平成から令和へという代替わりで、にわかに「時の人」となった徳仁天皇と雅子皇后。石井勤『皇后雅子』はこのタイミングを見こした本だ。お妃候補として騒がれた頃から結婚までの過程、皇太子妃としての苦悩の日々。そこにはどうも、祝賀ムード一色の報道ではわからない、いささかスリリングな裏事情があったらしい。

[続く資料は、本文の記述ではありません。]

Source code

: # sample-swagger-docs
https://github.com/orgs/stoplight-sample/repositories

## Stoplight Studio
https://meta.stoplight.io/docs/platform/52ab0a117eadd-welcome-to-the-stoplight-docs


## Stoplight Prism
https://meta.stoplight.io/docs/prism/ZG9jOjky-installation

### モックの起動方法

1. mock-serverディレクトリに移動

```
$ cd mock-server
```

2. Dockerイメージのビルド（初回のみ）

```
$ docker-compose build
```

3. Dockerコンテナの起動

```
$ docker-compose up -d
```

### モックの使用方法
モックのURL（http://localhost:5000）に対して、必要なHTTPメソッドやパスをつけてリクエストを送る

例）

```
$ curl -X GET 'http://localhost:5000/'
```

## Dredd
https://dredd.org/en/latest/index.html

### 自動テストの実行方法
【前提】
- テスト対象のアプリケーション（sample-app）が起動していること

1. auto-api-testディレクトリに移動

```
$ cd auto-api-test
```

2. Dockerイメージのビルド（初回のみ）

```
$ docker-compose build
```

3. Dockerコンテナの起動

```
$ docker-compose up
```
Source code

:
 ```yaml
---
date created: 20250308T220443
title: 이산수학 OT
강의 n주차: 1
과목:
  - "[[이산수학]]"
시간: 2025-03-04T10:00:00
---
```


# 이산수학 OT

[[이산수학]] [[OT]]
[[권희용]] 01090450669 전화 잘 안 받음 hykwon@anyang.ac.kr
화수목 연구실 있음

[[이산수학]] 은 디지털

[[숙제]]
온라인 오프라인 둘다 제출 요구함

 まず、夫妻の縁談が一度はボツったという話。二人の出会いは1986年、東宮御所でのレセプションだった。その後何度か会うも、雅子さんは英国に留学、88年、交際は途切れ、小和田雅子の名は妃候補のリストから消えた。最大の理由は「チッソ」問題。母方の祖父・江頭豊氏が水俣病の発生源チッソの社長経験者だったのだ。妃候補は<親子三代にわたって汚点があってはならない>。ひえ~、皇室ってやっぱそうなんだ。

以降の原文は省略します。